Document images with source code
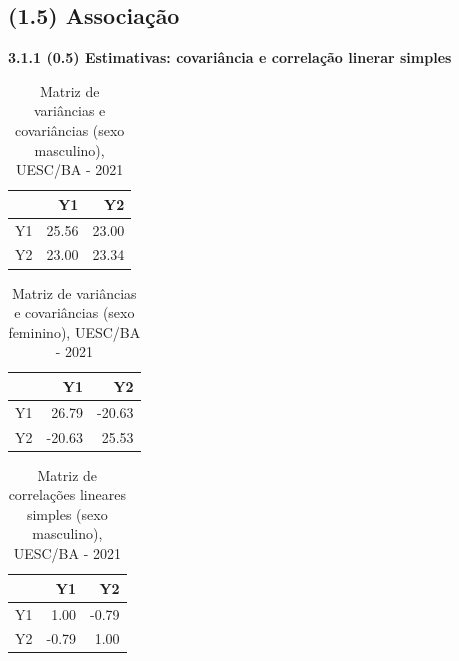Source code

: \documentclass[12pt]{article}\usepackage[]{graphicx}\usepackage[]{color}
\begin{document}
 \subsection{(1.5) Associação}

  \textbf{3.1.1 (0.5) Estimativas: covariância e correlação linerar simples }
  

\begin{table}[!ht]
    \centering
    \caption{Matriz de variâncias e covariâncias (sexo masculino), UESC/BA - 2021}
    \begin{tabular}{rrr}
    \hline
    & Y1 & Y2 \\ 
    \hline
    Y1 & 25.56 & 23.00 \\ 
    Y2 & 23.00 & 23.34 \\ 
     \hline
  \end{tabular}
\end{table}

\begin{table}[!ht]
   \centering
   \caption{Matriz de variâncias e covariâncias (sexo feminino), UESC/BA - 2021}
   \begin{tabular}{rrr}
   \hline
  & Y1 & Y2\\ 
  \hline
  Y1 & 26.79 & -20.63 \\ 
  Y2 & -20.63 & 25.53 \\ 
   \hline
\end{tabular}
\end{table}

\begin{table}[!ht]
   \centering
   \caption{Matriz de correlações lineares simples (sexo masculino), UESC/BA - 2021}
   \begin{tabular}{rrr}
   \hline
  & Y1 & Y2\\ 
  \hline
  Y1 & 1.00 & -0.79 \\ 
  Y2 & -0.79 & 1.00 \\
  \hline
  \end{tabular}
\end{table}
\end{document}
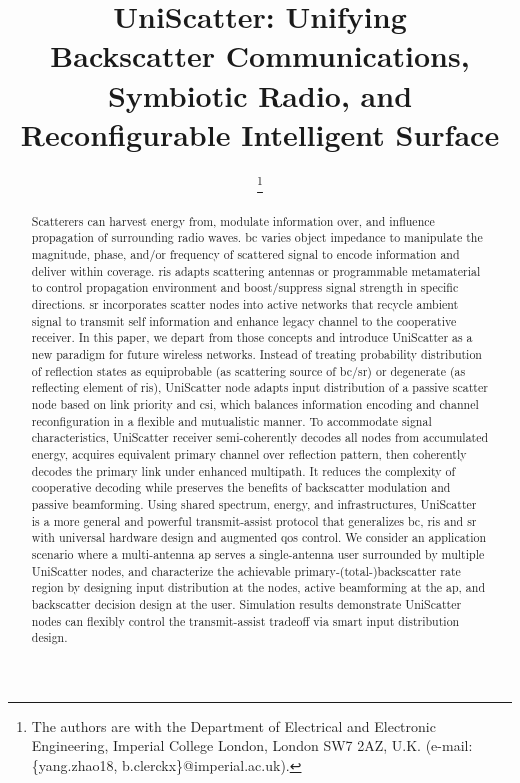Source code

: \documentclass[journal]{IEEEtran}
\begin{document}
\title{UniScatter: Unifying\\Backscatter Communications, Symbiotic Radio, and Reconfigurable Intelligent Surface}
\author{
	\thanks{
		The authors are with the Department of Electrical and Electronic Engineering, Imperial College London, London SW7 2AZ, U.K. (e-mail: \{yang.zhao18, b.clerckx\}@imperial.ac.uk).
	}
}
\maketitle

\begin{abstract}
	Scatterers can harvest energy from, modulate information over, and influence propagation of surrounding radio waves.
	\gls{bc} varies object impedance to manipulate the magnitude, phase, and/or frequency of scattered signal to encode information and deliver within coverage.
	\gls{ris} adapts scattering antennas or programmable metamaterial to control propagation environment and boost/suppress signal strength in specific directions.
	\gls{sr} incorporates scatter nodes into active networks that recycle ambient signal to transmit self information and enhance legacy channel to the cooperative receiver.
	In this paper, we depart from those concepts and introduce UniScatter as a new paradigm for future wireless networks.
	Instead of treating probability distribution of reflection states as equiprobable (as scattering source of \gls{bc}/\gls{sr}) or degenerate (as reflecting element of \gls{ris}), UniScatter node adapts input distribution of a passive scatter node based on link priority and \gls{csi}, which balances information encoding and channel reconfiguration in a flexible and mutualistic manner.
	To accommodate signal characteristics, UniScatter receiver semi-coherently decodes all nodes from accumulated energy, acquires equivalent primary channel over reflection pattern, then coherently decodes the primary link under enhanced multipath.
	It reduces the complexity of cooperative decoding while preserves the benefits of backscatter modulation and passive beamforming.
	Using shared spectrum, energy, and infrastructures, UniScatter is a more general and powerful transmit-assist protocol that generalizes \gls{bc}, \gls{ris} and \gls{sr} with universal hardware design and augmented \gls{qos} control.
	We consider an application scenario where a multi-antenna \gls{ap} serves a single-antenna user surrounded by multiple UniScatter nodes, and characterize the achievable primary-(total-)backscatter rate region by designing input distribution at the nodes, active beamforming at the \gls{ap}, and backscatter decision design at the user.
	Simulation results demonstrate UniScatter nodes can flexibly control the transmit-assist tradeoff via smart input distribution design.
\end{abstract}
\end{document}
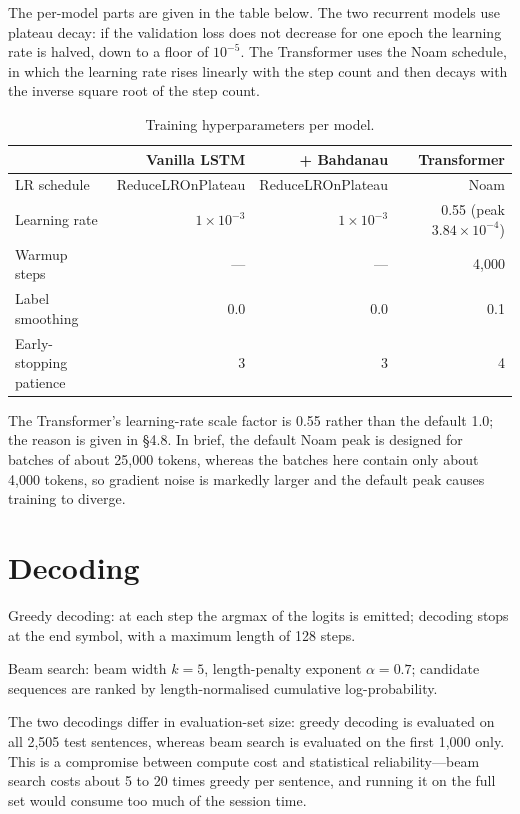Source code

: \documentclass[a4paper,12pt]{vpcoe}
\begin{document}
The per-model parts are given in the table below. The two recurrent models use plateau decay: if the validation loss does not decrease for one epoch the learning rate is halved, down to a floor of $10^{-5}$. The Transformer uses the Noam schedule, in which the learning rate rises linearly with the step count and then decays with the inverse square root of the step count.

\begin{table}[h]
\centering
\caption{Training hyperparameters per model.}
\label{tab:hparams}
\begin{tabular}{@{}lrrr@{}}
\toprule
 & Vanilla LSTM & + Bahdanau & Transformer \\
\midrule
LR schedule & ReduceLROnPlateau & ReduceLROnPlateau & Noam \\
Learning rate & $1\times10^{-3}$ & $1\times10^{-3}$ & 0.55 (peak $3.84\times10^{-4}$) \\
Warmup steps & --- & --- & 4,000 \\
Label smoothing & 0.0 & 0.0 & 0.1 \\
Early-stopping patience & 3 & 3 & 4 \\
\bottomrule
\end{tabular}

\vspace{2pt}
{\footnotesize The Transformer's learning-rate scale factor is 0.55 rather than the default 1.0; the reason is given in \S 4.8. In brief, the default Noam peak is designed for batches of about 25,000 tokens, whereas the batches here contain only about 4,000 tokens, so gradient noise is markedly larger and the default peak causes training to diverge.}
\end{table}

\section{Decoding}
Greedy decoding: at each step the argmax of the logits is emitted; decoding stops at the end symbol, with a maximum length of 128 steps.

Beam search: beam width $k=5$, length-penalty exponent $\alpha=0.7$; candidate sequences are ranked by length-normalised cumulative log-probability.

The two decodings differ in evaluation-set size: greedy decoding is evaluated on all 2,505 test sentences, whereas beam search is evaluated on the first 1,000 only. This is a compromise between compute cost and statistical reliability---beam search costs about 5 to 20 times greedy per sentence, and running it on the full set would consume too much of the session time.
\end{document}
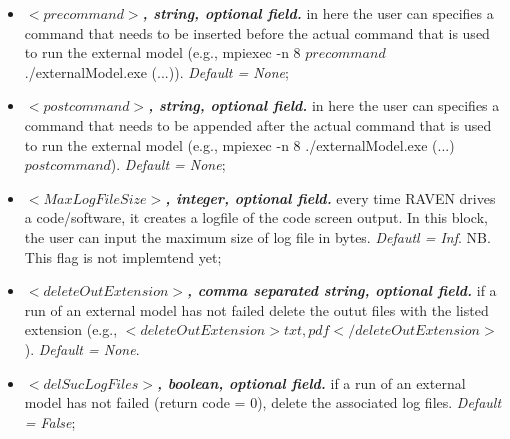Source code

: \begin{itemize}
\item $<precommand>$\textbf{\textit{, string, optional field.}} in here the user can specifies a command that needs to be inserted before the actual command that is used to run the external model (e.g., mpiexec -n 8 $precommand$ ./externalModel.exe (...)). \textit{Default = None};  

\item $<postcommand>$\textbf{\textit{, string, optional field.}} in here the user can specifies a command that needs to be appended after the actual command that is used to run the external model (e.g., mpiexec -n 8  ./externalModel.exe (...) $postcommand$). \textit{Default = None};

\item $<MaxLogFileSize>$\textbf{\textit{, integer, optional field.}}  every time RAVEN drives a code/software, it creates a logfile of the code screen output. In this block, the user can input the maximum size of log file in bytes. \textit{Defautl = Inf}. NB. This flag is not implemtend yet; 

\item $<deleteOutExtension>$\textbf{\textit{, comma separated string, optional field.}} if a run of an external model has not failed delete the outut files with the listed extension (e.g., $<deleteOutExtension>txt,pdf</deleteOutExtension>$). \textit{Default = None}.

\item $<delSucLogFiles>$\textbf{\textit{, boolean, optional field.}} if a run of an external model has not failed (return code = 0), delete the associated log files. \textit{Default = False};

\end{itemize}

Work task =
Return every entry of the data above verbatim, with no images included.

Exercise response =
Source code

: \documentclass[12pt]{article}\usepackage[]{graphicx}\usepackage[]{color}
\begin{document}
 \subsection{(1.5) Associação}

  \textbf{3.1.1 (0.5) Estimativas: covariância e correlação linerar simples }
  

\begin{table}[!ht]
    \centering
    \caption{Matriz de variâncias e covariâncias (sexo masculino), UESC/BA - 2021}
    \begin{tabular}{rrr}
    \hline
    & Y1 & Y2 \\ 
    \hline
    Y1 & 25.56 & 23.00 \\ 
    Y2 & 23.00 & 23.34 \\ 
     \hline
  \end{tabular}
\end{table}

\begin{table}[!ht]
   \centering
   \caption{Matriz de variâncias e covariâncias (sexo feminino), UESC/BA - 2021}
   \begin{tabular}{rrr}
   \hline
  & Y1 & Y2\\ 
  \hline
  Y1 & 26.79 & -20.63 \\ 
  Y2 & -20.63 & 25.53 \\ 
   \hline
\end{tabular}
\end{table}

\begin{table}[!ht]
   \centering
   \caption{Matriz de correlações lineares simples (sexo masculino), UESC/BA - 2021}
   \begin{tabular}{rrr}
   \hline
  & Y1 & Y2\\ 
  \hline
  Y1 & 1.00 & -0.79 \\ 
  Y2 & -0.79 & 1.00 \\
  \hline
  \end{tabular}
\end{table}
\end{document}
Source code

: \documentclass[journal]{IEEEtran}
\begin{document}
\title{UniScatter: Unifying\\Backscatter Communications, Symbiotic Radio, and Reconfigurable Intelligent Surface}
\author{
	\thanks{
		The authors are with the Department of Electrical and Electronic Engineering, Imperial College London, London SW7 2AZ, U.K. (e-mail: \{yang.zhao18, b.clerckx\}@imperial.ac.uk).
	}
}
\maketitle

\begin{abstract}
	Scatterers can harvest energy from, modulate information over, and influence propagation of surrounding radio waves.
	\gls{bc} varies object impedance to manipulate the magnitude, phase, and/or frequency of scattered signal to encode information and deliver within coverage.
	\gls{ris} adapts scattering antennas or programmable metamaterial to control propagation environment and boost/suppress signal strength in specific directions.
	\gls{sr} incorporates scatter nodes into active networks that recycle ambient signal to transmit self information and enhance legacy channel to the cooperative receiver.
	In this paper, we depart from those concepts and introduce UniScatter as a new paradigm for future wireless networks.
	Instead of treating probability distribution of reflection states as equiprobable (as scattering source of \gls{bc}/\gls{sr}) or degenerate (as reflecting element of \gls{ris}), UniScatter node adapts input distribution of a passive scatter node based on link priority and \gls{csi}, which balances information encoding and channel reconfiguration in a flexible and mutualistic manner.
	To accommodate signal characteristics, UniScatter receiver semi-coherently decodes all nodes from accumulated energy, acquires equivalent primary channel over reflection pattern, then coherently decodes the primary link under enhanced multipath.
	It reduces the complexity of cooperative decoding while preserves the benefits of backscatter modulation and passive beamforming.
	Using shared spectrum, energy, and infrastructures, UniScatter is a more general and powerful transmit-assist protocol that generalizes \gls{bc}, \gls{ris} and \gls{sr} with universal hardware design and augmented \gls{qos} control.
	We consider an application scenario where a multi-antenna \gls{ap} serves a single-antenna user surrounded by multiple UniScatter nodes, and characterize the achievable primary-(total-)backscatter rate region by designing input distribution at the nodes, active beamforming at the \gls{ap}, and backscatter decision design at the user.
	Simulation results demonstrate UniScatter nodes can flexibly control the transmit-assist tradeoff via smart input distribution design.
\end{abstract}
\end{document}
Source code

: \documentclass[a4paper,12pt]{vpcoe}
\begin{document}
The per-model parts are given in the table below. The two recurrent models use plateau decay: if the validation loss does not decrease for one epoch the learning rate is halved, down to a floor of $10^{-5}$. The Transformer uses the Noam schedule, in which the learning rate rises linearly with the step count and then decays with the inverse square root of the step count.

\begin{table}[h]
\centering
\caption{Training hyperparameters per model.}
\label{tab:hparams}
\begin{tabular}{@{}lrrr@{}}
\toprule
 & Vanilla LSTM & + Bahdanau & Transformer \\
\midrule
LR schedule & ReduceLROnPlateau & ReduceLROnPlateau & Noam \\
Learning rate & $1\times10^{-3}$ & $1\times10^{-3}$ & 0.55 (peak $3.84\times10^{-4}$) \\
Warmup steps & --- & --- & 4,000 \\
Label smoothing & 0.0 & 0.0 & 0.1 \\
Early-stopping patience & 3 & 3 & 4 \\
\bottomrule
\end{tabular}

\vspace{2pt}
{\footnotesize The Transformer's learning-rate scale factor is 0.55 rather than the default 1.0; the reason is given in \S 4.8. In brief, the default Noam peak is designed for batches of about 25,000 tokens, whereas the batches here contain only about 4,000 tokens, so gradient noise is markedly larger and the default peak causes training to diverge.}
\end{table}

\section{Decoding}
Greedy decoding: at each step the argmax of the logits is emitted; decoding stops at the end symbol, with a maximum length of 128 steps.

Beam search: beam width $k=5$, length-penalty exponent $\alpha=0.7$; candidate sequences are ranked by length-normalised cumulative log-probability.

The two decodings differ in evaluation-set size: greedy decoding is evaluated on all 2,505 test sentences, whereas beam search is evaluated on the first 1,000 only. This is a compromise between compute cost and statistical reliability---beam search costs about 5 to 20 times greedy per sentence, and running it on the full set would consume too much of the session time.
\end{document}
Source code

: \begin{itemize}
\item $<precommand>$\textbf{\textit{, string, optional field.}} in here the user can specifies a command that needs to be inserted before the actual command that is used to run the external model (e.g., mpiexec -n 8 $precommand$ ./externalModel.exe (...)). \textit{Default = None};  

\item $<postcommand>$\textbf{\textit{, string, optional field.}} in here the user can specifies a command that needs to be appended after the actual command that is used to run the external model (e.g., mpiexec -n 8  ./externalModel.exe (...) $postcommand$). \textit{Default = None};

\item $<MaxLogFileSize>$\textbf{\textit{, integer, optional field.}}  every time RAVEN drives a code/software, it creates a logfile of the code screen output. In this block, the user can input the maximum size of log file in bytes. \textit{Defautl = Inf}. NB. This flag is not implemtend yet; 

\item $<deleteOutExtension>$\textbf{\textit{, comma separated string, optional field.}} if a run of an external model has not failed delete the outut files with the listed extension (e.g., $<deleteOutExtension>txt,pdf</deleteOutExtension>$). \textit{Default = None}.

\item $<delSucLogFiles>$\textbf{\textit{, boolean, optional field.}} if a run of an external model has not failed (return code = 0), delete the associated log files. \textit{Default = False};

\end{itemize}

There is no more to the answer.